*What to produce*.
Reading the listing that follows, count the lines where "your" appears, and answer with only that count.

The data Block Start

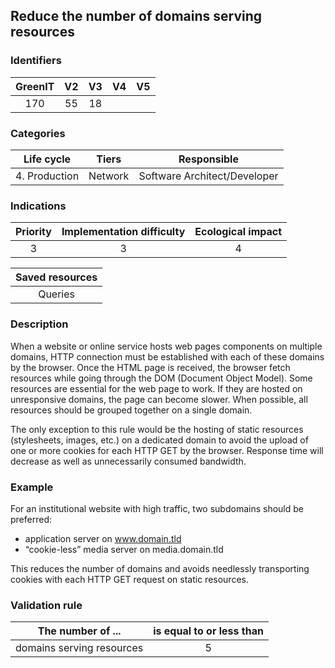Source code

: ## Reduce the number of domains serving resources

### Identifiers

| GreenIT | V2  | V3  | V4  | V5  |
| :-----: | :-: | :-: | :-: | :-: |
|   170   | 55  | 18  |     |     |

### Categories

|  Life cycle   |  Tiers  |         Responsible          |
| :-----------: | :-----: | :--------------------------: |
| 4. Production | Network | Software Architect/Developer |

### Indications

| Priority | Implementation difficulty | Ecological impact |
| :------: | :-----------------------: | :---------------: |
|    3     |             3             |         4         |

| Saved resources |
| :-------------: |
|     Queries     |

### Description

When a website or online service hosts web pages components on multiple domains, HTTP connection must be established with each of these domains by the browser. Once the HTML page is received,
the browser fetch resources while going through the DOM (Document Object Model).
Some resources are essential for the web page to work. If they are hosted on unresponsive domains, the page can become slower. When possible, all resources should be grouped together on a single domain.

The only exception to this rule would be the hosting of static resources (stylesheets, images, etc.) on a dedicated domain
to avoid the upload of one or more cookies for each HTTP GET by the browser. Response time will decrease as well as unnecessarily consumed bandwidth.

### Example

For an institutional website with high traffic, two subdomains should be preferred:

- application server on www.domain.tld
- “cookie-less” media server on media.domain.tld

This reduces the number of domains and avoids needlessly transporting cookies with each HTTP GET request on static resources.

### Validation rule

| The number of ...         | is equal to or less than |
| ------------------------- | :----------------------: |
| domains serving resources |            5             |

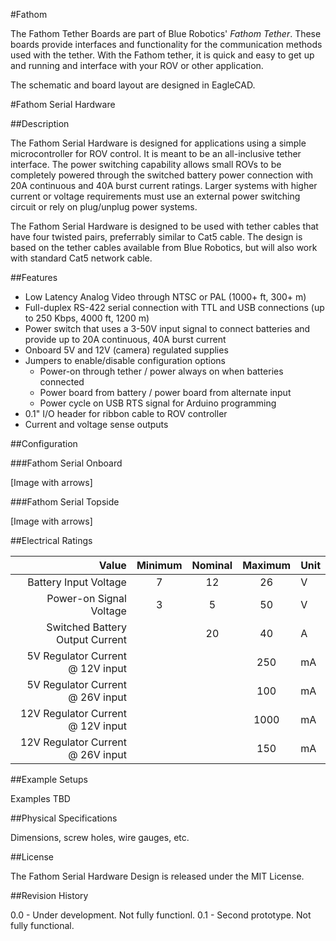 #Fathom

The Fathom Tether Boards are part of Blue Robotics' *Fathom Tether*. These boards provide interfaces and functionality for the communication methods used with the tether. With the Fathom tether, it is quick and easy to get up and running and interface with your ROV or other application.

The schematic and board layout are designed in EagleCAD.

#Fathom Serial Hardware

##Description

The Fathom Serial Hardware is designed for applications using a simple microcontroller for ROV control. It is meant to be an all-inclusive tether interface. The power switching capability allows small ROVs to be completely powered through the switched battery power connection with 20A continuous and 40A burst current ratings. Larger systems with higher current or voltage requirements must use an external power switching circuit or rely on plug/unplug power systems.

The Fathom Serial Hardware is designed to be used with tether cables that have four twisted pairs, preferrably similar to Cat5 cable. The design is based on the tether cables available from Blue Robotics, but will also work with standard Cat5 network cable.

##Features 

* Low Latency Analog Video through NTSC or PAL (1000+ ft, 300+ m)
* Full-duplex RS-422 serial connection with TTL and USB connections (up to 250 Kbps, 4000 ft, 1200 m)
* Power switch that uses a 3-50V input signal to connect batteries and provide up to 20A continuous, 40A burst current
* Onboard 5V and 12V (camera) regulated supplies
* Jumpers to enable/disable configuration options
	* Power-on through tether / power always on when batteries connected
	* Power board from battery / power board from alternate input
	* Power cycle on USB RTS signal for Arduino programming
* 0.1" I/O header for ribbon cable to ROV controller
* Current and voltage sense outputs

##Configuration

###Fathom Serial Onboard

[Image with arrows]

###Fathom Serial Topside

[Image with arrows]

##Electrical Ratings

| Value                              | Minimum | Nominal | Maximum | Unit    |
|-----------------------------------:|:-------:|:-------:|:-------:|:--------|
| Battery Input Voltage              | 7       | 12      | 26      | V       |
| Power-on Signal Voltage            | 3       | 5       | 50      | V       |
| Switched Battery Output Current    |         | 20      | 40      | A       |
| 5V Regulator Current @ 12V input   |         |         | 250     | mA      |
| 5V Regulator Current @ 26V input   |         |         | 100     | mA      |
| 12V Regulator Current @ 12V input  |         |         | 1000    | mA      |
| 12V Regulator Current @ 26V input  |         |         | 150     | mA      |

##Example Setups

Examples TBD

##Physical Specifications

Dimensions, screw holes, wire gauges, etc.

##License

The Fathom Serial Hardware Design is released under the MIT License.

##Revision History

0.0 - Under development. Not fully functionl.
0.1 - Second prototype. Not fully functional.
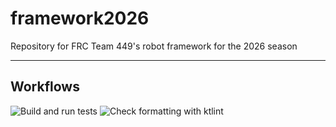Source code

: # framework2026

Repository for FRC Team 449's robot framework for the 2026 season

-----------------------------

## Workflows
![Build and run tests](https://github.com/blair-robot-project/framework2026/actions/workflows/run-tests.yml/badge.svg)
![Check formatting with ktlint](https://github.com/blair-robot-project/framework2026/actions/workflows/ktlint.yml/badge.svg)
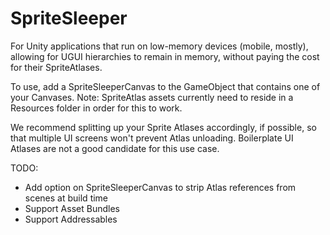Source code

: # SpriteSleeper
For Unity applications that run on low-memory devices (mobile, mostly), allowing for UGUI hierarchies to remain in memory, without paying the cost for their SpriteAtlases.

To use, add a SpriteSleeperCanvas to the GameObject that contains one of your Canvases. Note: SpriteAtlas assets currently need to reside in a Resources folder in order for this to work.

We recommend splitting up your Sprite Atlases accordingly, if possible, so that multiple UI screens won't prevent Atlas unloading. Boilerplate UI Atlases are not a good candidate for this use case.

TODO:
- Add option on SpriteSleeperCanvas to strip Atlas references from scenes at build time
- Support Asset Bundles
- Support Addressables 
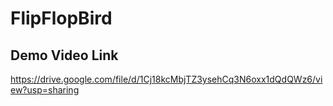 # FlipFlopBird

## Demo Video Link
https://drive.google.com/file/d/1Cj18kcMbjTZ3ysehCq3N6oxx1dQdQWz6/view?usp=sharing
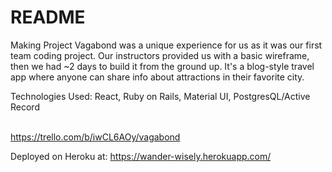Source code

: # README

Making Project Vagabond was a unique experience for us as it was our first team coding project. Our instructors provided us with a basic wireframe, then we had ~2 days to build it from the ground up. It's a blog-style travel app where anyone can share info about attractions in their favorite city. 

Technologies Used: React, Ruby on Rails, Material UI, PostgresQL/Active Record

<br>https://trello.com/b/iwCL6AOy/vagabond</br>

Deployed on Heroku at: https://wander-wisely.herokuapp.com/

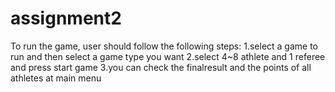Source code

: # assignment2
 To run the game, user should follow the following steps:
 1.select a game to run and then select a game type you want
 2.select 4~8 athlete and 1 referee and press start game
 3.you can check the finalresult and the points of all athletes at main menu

The data Block End

*Solution for this exercise*.
3